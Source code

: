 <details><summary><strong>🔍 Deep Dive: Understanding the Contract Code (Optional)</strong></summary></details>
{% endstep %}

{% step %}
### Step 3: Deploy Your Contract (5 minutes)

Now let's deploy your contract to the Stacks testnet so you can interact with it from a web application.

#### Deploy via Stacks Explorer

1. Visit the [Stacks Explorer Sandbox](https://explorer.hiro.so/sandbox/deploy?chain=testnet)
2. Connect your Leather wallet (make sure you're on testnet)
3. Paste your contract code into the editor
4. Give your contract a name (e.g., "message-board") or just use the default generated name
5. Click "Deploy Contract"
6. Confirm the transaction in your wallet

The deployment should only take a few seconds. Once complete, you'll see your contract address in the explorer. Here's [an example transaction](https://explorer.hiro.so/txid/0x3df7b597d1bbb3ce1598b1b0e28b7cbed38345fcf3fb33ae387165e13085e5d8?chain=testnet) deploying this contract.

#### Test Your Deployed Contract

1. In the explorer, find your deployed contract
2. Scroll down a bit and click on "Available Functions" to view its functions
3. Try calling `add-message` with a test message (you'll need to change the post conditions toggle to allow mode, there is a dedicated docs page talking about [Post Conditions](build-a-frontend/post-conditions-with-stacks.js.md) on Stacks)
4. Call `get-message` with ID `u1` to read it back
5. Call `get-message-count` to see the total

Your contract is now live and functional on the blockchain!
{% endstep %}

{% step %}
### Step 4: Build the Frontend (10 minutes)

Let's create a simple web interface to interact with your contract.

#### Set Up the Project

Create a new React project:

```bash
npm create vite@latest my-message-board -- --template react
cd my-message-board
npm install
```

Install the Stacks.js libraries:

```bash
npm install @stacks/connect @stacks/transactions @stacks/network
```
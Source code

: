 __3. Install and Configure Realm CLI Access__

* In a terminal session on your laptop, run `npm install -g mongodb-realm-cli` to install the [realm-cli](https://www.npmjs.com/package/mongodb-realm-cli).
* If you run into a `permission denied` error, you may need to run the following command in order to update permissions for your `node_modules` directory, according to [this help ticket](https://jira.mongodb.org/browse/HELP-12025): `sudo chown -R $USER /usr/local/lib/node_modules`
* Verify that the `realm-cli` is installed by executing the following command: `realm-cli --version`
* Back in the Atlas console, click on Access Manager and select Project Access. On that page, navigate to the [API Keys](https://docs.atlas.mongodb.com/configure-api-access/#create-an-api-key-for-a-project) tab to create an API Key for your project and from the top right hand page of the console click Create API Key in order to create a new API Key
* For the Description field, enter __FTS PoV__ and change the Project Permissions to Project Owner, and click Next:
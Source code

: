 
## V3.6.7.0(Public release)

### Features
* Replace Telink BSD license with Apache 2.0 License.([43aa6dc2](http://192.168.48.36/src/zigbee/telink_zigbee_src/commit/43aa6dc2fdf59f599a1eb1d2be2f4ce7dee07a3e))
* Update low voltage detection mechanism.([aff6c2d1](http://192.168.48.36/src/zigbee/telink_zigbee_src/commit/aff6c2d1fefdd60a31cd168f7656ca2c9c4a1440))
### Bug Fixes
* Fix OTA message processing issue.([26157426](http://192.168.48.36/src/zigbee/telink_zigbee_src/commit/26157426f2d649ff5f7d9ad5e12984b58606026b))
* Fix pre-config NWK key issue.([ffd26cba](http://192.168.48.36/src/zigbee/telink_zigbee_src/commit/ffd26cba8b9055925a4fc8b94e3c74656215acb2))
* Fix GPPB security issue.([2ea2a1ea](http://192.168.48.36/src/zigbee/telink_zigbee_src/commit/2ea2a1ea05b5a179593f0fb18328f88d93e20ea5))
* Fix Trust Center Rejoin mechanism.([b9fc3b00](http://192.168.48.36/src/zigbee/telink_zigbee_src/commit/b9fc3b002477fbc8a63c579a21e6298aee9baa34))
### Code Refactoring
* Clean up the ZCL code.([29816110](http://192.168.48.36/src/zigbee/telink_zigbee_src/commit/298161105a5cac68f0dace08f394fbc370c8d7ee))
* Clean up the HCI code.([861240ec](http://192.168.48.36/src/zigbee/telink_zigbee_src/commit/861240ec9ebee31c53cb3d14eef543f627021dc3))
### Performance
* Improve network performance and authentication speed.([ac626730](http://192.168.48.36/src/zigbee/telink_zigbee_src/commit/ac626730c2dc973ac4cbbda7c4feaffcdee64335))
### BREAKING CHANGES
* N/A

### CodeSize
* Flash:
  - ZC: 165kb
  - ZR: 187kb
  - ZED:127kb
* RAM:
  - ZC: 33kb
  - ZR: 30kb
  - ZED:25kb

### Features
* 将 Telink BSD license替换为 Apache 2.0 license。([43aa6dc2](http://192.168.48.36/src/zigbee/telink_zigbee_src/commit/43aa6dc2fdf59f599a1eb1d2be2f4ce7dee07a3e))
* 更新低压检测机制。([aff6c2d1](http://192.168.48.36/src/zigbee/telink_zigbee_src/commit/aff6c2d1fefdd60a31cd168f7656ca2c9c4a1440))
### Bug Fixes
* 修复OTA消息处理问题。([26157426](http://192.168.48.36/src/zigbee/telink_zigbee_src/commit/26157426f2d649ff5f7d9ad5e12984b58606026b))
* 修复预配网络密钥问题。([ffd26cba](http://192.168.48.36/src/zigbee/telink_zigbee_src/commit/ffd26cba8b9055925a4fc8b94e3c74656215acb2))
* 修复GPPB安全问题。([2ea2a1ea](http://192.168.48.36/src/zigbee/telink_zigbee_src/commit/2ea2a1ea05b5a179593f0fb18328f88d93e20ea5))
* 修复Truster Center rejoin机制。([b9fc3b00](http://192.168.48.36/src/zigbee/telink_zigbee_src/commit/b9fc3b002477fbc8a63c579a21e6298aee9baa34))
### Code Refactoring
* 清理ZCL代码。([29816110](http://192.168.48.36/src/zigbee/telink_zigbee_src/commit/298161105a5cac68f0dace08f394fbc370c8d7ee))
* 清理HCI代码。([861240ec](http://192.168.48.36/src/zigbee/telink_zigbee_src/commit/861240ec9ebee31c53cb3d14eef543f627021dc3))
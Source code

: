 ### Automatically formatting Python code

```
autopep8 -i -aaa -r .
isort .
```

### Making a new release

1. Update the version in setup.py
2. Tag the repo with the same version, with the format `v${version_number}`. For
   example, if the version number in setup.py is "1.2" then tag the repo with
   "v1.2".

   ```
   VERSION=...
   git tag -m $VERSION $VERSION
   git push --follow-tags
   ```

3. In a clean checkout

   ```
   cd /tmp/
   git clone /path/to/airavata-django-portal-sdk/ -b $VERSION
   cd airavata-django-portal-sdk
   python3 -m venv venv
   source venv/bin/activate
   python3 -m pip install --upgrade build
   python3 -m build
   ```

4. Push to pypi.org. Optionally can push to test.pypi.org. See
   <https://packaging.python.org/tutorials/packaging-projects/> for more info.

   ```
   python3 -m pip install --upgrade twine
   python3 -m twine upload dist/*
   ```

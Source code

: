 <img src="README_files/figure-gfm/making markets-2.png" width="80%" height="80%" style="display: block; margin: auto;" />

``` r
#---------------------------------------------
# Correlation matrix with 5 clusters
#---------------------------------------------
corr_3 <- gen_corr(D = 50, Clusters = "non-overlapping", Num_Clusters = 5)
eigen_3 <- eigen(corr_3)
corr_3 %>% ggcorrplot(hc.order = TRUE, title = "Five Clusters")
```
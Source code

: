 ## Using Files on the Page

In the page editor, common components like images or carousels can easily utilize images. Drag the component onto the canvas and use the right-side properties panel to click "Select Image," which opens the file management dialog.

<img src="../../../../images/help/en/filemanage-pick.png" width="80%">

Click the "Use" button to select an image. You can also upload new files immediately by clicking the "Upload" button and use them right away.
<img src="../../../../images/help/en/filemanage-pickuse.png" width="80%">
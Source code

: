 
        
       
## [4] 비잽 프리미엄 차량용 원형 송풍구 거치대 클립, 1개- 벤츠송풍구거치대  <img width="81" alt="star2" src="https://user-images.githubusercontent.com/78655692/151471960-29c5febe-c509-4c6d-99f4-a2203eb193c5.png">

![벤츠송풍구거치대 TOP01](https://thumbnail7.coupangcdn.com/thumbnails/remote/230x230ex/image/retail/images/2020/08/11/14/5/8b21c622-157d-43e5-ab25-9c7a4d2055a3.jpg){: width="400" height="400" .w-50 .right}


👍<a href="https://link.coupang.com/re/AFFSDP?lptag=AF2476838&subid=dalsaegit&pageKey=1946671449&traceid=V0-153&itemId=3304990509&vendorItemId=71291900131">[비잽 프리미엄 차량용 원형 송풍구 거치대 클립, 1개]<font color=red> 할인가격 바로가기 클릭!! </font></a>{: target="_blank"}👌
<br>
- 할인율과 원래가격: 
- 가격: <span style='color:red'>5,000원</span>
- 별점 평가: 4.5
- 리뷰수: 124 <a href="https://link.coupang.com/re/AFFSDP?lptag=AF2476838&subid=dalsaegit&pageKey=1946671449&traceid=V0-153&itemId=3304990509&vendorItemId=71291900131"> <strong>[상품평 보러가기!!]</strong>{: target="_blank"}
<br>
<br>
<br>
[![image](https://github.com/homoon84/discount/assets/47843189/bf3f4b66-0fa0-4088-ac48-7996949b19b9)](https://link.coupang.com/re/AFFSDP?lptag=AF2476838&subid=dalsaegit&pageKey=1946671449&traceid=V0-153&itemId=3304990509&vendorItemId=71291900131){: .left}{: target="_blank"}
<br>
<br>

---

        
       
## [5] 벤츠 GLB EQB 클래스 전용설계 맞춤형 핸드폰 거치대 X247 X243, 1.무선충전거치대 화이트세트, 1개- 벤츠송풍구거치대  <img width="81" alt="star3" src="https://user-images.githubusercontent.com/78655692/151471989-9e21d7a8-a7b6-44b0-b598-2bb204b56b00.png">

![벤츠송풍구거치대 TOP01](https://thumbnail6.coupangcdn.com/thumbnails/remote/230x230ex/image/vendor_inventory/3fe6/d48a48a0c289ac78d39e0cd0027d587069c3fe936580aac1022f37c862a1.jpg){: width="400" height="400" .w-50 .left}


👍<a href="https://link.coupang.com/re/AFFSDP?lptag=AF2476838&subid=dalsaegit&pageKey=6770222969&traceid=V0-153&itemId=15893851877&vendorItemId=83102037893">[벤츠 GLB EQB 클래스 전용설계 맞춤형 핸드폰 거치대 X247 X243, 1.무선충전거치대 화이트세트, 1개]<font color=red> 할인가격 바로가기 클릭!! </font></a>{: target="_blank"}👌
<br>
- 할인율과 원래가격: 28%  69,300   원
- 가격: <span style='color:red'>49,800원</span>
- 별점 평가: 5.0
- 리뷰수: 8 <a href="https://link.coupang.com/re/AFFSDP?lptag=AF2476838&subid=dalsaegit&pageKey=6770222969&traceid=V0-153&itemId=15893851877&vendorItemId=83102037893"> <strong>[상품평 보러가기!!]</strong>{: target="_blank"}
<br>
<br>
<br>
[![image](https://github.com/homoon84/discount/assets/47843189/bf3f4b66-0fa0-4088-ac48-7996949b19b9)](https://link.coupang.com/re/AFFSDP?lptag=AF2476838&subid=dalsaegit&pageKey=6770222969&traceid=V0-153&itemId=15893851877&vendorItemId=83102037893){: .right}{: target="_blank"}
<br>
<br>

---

> Work required
Show every line in the records above that contains the word "interact".

> Reply to the task
Now let's deploy your contract to the Stacks testnet so you can interact with it from a web application.
Let's create a simple web interface to interact with your contract.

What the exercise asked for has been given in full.